>>>

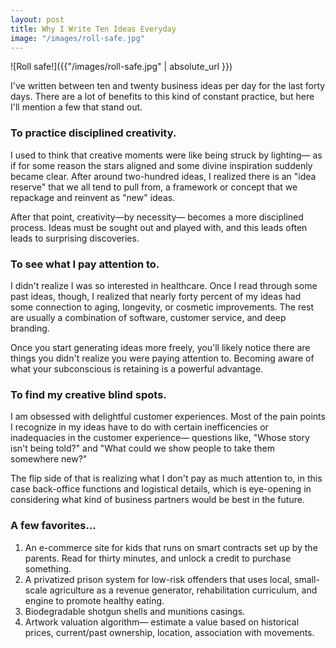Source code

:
 ```yaml
---
layout: post
title: Why I Write Ten Ideas Everyday
image: "/images/roll-safe.jpg"
---
```


![Roll safe!]({{"/images/roll-safe.jpg" | absolute_url }})

I've written between ten and twenty business ideas per day for the last forty days. There are a lot of benefits to this kind of constant practice, but here I'll mention a few that stand out. 

### To practice disciplined creativity.

I used to think that creative moments were like being struck by lighting— as if for some reason the stars aligned and some divine inspiration suddenly became clear. After around two-hundred ideas, I realized there is an "idea reserve" that we all tend to pull from, a framework or concept that we repackage and reinvent as "new" ideas.

 After that point, creativity—by necessity— becomes a more disciplined process. Ideas must be sought out and played with, and this leads often leads to surprising discoveries. 

### To see what I pay attention to. 

I didn't realize I was so interested in healthcare. Once I read through some past ideas, though, I realized that nearly forty percent of my ideas had some connection to aging, longevity, or cosmetic improvements. The rest are usually a combination of software, customer service, and deep branding. 

Once you start generating ideas more freely, you'll likely notice there are things you didn't realize you were paying attention to. Becoming aware of what your subconscious is retaining is a powerful advantage. 

### To find my creative blind spots. 

I am obsessed with delightful customer experiences. Most of the pain points I recognize in my ideas have to do with certain inefficencies or inadequacies in the customer experience— questions like, "Whose story isn't being told?" and "What could we show people to take them somewhere new?"

The flip side of that is realizing what I don't pay as much attention to, in this case back-office functions and logistical details, which is eye-opening in considering what kind of business partners would be best in the future. 

### A few favorites...
1. An e-commerce site for kids that runs on smart contracts set up by the parents. Read for thirty minutes, and unlock a credit to purchase something. 
2. A privatized prison system for low-risk offenders that uses local, small-scale agriculture as a revenue generator, rehabilitation curriculum, and engine to promote healthy eating. 
3. Biodegradable shotgun shells and munitions casings. 
4. Artwork valuation algorithm— estimate a value based on historical prices, current/past ownership, location, association with movements.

<<<

_What to do:_
Pictures excluded, repeat exactly the lines from the top of the material through the line with "I used to think", including both of those lines.

_Exercise response:_
Source code

:
 ```yaml
---
layout: post
title: Why I Write Ten Ideas Everyday
image: "/images/roll-safe.jpg"
---
```


![Roll safe!]({{"/images/roll-safe.jpg" | absolute_url }})

I've written between ten and twenty business ideas per day for the last forty days. There are a lot of benefits to this kind of constant practice, but here I'll mention a few that stand out. 

### To practice disciplined creativity.

I used to think that creative moments were like being struck by lighting— as if for some reason the stars aligned and some divine inspiration suddenly became clear. After around two-hundred ideas, I realized there is an "idea reserve" that we all tend to pull from, a framework or concept that we repackage and reinvent as "new" ideas.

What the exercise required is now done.